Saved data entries
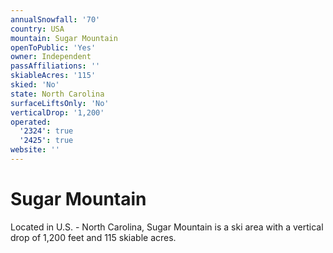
 ```yaml
---
annualSnowfall: '70'
country: USA
mountain: Sugar Mountain
openToPublic: 'Yes'
owner: Independent
passAffiliations: ''
skiableAcres: '115'
skied: 'No'
state: North Carolina
surfaceLiftsOnly: 'No'
verticalDrop: '1,200'
operated:
  '2324': true
  '2425': true
website: ''
---
```



# Sugar Mountain

Located in U.S. - North Carolina, Sugar Mountain is a ski area with a vertical drop of 1,200 feet and 115 skiable acres.
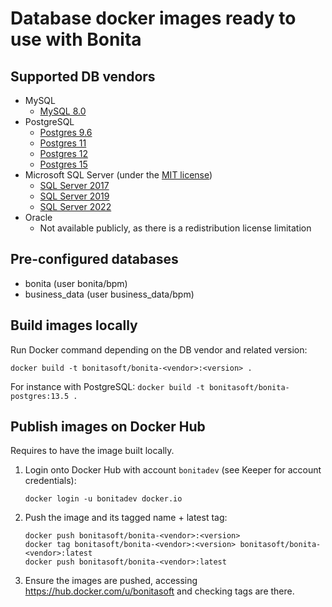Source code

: # Database docker images ready to use with Bonita

## Supported DB vendors

* MySQL
    * [MySQL 8.0](mysql/8.0/README.md)
* PostgreSQL
    * [Postgres 9.6](postgres/9.6/README.md)
    * [Postgres 11](postgres/11/README.md)
    * [Postgres 12](postgres/12/README.md)
    * [Postgres 15](postgres/15/README.md)
* Microsoft SQL Server (under the [MIT license](https://github.com/microsoft/mssql-docker/blob/master/LICENSE))
    * [SQL Server 2017](sqlserver/2017/README.md)
    * [SQL Server 2019](sqlserver/2019/README.md)
    * [SQL Server 2022](sqlserver/2022/README.md)
* Oracle
    * Not available publicly, as there is a redistribution license limitation

## Pre-configured databases

* bonita (user bonita/bpm)
* business_data (user business_data/bpm)

## Build images locally

Run Docker command depending on the DB vendor and related version:

```shell
docker build -t bonitasoft/bonita-<vendor>:<version> .
```

For instance with PostgreSQL: `docker build -t bonitasoft/bonita-postgres:13.5 .`

## Publish images on Docker Hub

Requires to have the image built locally.

1. Login onto Docker Hub with account `bonitadev` (see Keeper for account credentials):

    ```shell
    docker login -u bonitadev docker.io
    ```

2. Push the image and its tagged name + latest tag:

    ```shell
    docker push bonitasoft/bonita-<vendor>:<version>
    docker tag bonitasoft/bonita-<vendor>:<version> bonitasoft/bonita-<vendor>:latest
    docker push bonitasoft/bonita-<vendor>:latest
    ```

3. Ensure the images are pushed, accessing https://hub.docker.com/u/bonitasoft and checking tags are there.
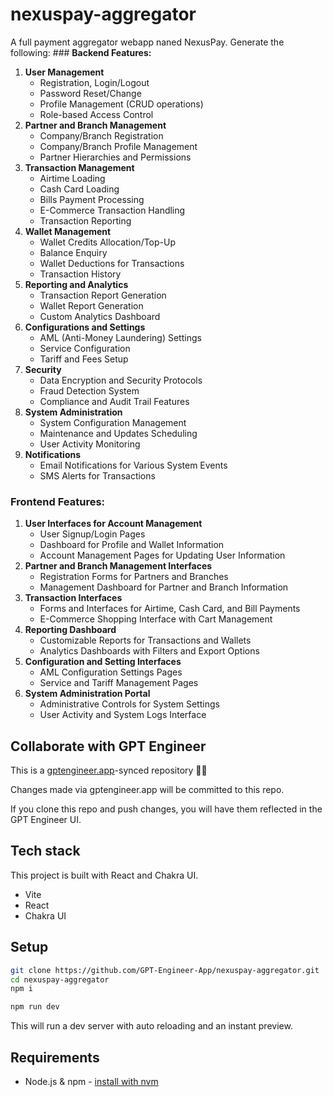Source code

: # nexuspay-aggregator

A full payment  aggregator webapp naned NexusPay. Generate the following: ### **Backend Features:**

1. **User Management**
    - Registration, Login/Logout
    - Password Reset/Change
    - Profile Management (CRUD operations)
    - Role-based Access Control
2. **Partner and Branch Management**
    - Company/Branch Registration
    - Company/Branch Profile Management
    - Partner Hierarchies and Permissions
3. **Transaction Management**
    - Airtime Loading
    - Cash Card Loading
    - Bills Payment Processing
    - E-Commerce Transaction Handling
    - Transaction Reporting
4. **Wallet Management**
    - Wallet Credits Allocation/Top-Up
    - Balance Enquiry
    - Wallet Deductions for Transactions
    - Transaction History
5. **Reporting and Analytics**
    - Transaction Report Generation
    - Wallet Report Generation
    - Custom Analytics Dashboard
6. **Configurations and Settings**
    - AML (Anti-Money Laundering) Settings
    - Service Configuration
    - Tariff and Fees Setup
7. **Security**
    - Data Encryption and Security Protocols
    - Fraud Detection System
    - Compliance and Audit Trail Features
8. **System Administration**
    - System Configuration Management
    - Maintenance and Updates Scheduling
    - User Activity Monitoring
9. **Notifications**
    - Email Notifications for Various System Events
    - SMS Alerts for Transactions

### **Frontend Features:**

1. **User Interfaces for Account Management**
    - User Signup/Login Pages
    - Dashboard for Profile and Wallet Information
    - Account Management Pages for Updating User Information
2. **Partner and Branch Management Interfaces**
    - Registration Forms for Partners and Branches
    - Management Dashboard for Partner and Branch Information
3. **Transaction Interfaces**
    - Forms and Interfaces for Airtime, Cash Card, and Bill Payments
    - E-Commerce Shopping Interface with Cart Management
4. **Reporting Dashboard**
    - Customizable Reports for Transactions and Wallets
    - Analytics Dashboards with Filters and Export Options
5. **Configuration and Setting Interfaces**
    - AML Configuration Settings Pages
    - Service and Tariff Management Pages
6. **System Administration Portal**
    - Administrative Controls for System Settings
    - User Activity and System Logs Interface


## Collaborate with GPT Engineer

This is a [gptengineer.app](https://gptengineer.app)-synced repository 🌟🤖

Changes made via gptengineer.app will be committed to this repo.

If you clone this repo and push changes, you will have them reflected in the GPT Engineer UI.

## Tech stack

This project is built with React and Chakra UI.

- Vite
- React
- Chakra UI

## Setup

```sh
git clone https://github.com/GPT-Engineer-App/nexuspay-aggregator.git
cd nexuspay-aggregator
npm i
```

```sh
npm run dev
```

This will run a dev server with auto reloading and an instant preview.

## Requirements

- Node.js & npm - [install with nvm](https://github.com/nvm-sh/nvm#installing-and-updating)
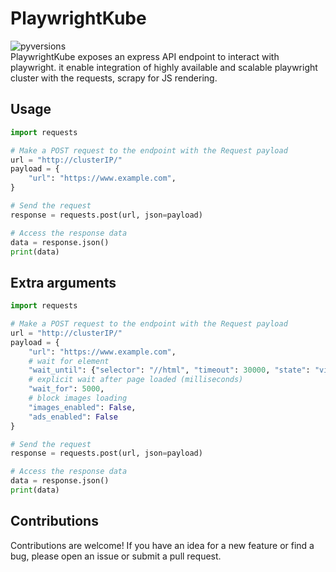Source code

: # PlaywrightKube
![pyversions](https://img.shields.io/pypi/pyversions/scrapy-playwright.svg)<br>
PlaywrightKube exposes an express API endpoint to interact with playwright. it enable integration of highly available and scalable playwright cluster with the requests, scrapy for JS rendering.

## Usage 
```python
import requests

# Make a POST request to the endpoint with the Request payload
url = "http://clusterIP/"
payload = {
    "url": "https://www.example.com",
}

# Send the request
response = requests.post(url, json=payload)

# Access the response data
data = response.json()
print(data)

```
## Extra arguments 
```python
import requests

# Make a POST request to the endpoint with the Request payload
url = "http://clusterIP/"
payload = {
    "url": "https://www.example.com",
    # wait for element
    "wait_until": {"selector": "//html", "timeout": 30000, "state": "visible"},
    # explicit wait after page loaded (milliseconds)
    "wait_for": 5000,
    # block images loading
    "images_enabled": False,
    "ads_enabled": False
}

# Send the request
response = requests.post(url, json=payload)

# Access the response data
data = response.json()
print(data)

```


## Contributions
Contributions are welcome! If you have an idea for a new feature or find a bug, please open an issue or submit a pull request.

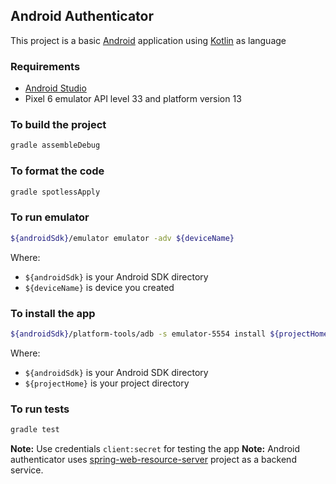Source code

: Android Authenticator
----------------------------

This project is a basic [Android](https://www.android.com/) application using [Kotlin](https://kotlinlang.org/) as language

### Requirements

* [Android Studio](https://developer.android.com/studio)
* Pixel 6 emulator API level 33 and platform version 13

### To build the project

```bash
gradle assembleDebug
```

### To format the code

```bash
gradle spotlessApply
```

### To run emulator

```bash
${androidSdk}/emulator emulator -adv ${deviceName} 
```

Where:

- `${androidSdk}` is your Android SDK directory
- `${deviceName}` is device you created

### To install the app

```bash
${androidSdk}/platform-tools/adb -s emulator-5554 install ${projectHome}/app/build/outputs/apk/debug/app-debug.apk
```

Where:
- `${androidSdk}` is your Android SDK directory
- `${projectHome}` is your project directory

### To run tests

```bash
gradle test
```

**Note:** Use credentials `client:secret` for testing the app
**Note:** Android authenticator uses [spring-web-resource-server](https://github.com/josdem/spring-web-resource-server) project as a backend service.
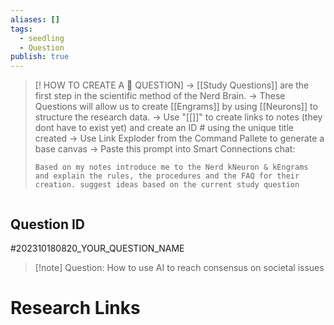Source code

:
 ```yaml
---
aliases: []
tags:
  - seedling
  - Question
publish: true
---
```

>[! HOW TO CREATE A 🧠 QUESTION] 
>-> [[Study Questions]] are the first step in the scientific method of the Nerd Brain.
-> These Questions will allow us to create [[Engrams]] by using [[Neurons]] to structure the research data.
-> Use "[[]]" to create links to notes (they dont have to exist yet) and create an ID # using the unique title created
> -> Use Link Exploder from the Command Pallete to generate a base canvas
> -> Paste this prompt into Smart Connections chat:
> ```
> Based on my notes introduce me to the Nerd kNeuron & kEngrams and explain the rules, the procedures and the FAQ for their creation. suggest ideas based on the current study question
> ```
```
```

## Question ID

#202310180820_YOUR_QUESTION_NAME

>[!note] Question:
>How to use AI to reach consensus on societal issues

# Research Links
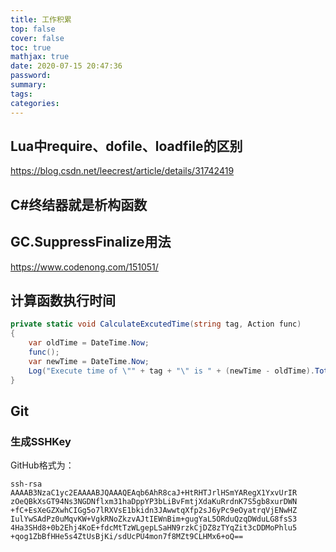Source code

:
 ```yaml
---
title: 工作积累
top: false
cover: false
toc: true
mathjax: true
date: 2020-07-15 20:47:36
password:
summary:
tags: 
categories:
---
```


## Lua中require、dofile、loadfile的区别
https://blog.csdn.net/leecrest/article/details/31742419

## C#终结器就是析构函数

## GC.SuppressFinalize用法
https://www.codenong.com/151051/

## 计算函数执行时间
```csharp
private static void CalculateExcutedTime(string tag, Action func)
{
    var oldTime = DateTime.Now;
    func();
    var newTime = DateTime.Now;
    Log("Execute time of \"" + tag + "\" is " + (newTime - oldTime).TotalSeconds + " seconds");
}
```

## Git
### 生成SSHKey
GitHub格式为：
```
ssh-rsa 
AAAAB3NzaC1yc2EAAAABJQAAAQEAqb6AhR8caJ+HtRHTJrlHSmYARegX1YxvUrIR
zOeQBkXsGT94Ns3NGDNflxm31haDppYP3bLiBvFmtjXdaKuRrdnK7S5gb8xurDWN
+fC+EsXeGZXwhCIGg5o7lRXVsE1bkidn3JAwwtqXfp2sJ6yPc9eOyatrqVjENwHZ
IulYwSAdPz0uMqvKW+VgkRNoZkzvAJtIEWnBim+gugYaL5ORduQzqDWduLG8fsS3
4Ha3SHd8+0b2Ehj4KoE+fdcMtTzWLgepLSaHN9rzkCjDZ8zTYqZit3cDDMoPhlu5
+qog1ZbBfHHe5s4ZtUsBjKi/sdUcPU4mon7f8MZt9CLHMx6+oQ==
```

Task details => Every line above from the line with "- Wallet Credits Allocation/Top-Up" to the line with "- Custom Analytics Dashboard", inclusive, must be returned exactly; no other line belongs in the reply.

Response for this exercise =>
    - Wallet Credits Allocation/Top-Up
    - Balance Enquiry
    - Wallet Deductions for Transactions
    - Transaction History
5. **Reporting and Analytics**
    - Transaction Report Generation
    - Wallet Report Generation
    - Custom Analytics Dashboard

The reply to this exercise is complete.